Task to complete: Reproduce the entries below character for character.

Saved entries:
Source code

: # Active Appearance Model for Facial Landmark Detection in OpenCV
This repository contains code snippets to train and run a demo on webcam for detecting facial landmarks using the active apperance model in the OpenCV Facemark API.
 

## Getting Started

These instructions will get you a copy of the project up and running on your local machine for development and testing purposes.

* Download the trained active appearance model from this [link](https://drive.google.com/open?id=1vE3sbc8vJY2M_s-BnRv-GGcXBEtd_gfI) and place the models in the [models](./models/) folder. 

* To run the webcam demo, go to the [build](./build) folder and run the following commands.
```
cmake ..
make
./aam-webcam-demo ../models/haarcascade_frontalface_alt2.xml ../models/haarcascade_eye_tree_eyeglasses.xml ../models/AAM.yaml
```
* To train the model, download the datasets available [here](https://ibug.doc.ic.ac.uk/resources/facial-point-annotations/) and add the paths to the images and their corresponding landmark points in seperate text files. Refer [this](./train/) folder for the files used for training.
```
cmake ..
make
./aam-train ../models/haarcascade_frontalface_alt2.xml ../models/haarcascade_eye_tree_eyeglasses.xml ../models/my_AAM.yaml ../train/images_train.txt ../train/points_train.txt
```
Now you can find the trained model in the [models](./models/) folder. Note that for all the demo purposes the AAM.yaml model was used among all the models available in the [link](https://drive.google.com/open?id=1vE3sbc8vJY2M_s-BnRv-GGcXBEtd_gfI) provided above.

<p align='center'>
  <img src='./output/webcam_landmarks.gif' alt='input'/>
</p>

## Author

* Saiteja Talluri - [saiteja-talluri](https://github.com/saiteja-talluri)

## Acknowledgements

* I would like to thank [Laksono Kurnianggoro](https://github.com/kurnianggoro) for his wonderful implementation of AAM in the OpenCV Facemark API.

Solution for this problem:
Source code

: # Active Appearance Model for Facial Landmark Detection in OpenCV
This repository contains code snippets to train and run a demo on webcam for detecting facial landmarks using the active apperance model in the OpenCV Facemark API.
 

## Getting Started

These instructions will get you a copy of the project up and running on your local machine for development and testing purposes.

* Download the trained active appearance model from this [link](https://drive.google.com/open?id=1vE3sbc8vJY2M_s-BnRv-GGcXBEtd_gfI) and place the models in the [models](./models/) folder. 

* To run the webcam demo, go to the [build](./build) folder and run the following commands.
```
cmake ..
make
./aam-webcam-demo ../models/haarcascade_frontalface_alt2.xml ../models/haarcascade_eye_tree_eyeglasses.xml ../models/AAM.yaml
```
* To train the model, download the datasets available [here](https://ibug.doc.ic.ac.uk/resources/facial-point-annotations/) and add the paths to the images and their corresponding landmark points in seperate text files. Refer [this](./train/) folder for the files used for training.
```
cmake ..
make
./aam-train ../models/haarcascade_frontalface_alt2.xml ../models/haarcascade_eye_tree_eyeglasses.xml ../models/my_AAM.yaml ../train/images_train.txt ../train/points_train.txt
```
Now you can find the trained model in the [models](./models/) folder. Note that for all the demo purposes the AAM.yaml model was used among all the models available in the [link](https://drive.google.com/open?id=1vE3sbc8vJY2M_s-BnRv-GGcXBEtd_gfI) provided above.

<p align='center'>
  <img src='./output/webcam_landmarks.gif' alt='input'/>
</p>

## Author

* Saiteja Talluri - [saiteja-talluri](https://github.com/saiteja-talluri)

## Acknowledgements

* I would like to thank [Laksono Kurnianggoro](https://github.com/kurnianggoro) for his wonderful implementation of AAM in the OpenCV Facemark API.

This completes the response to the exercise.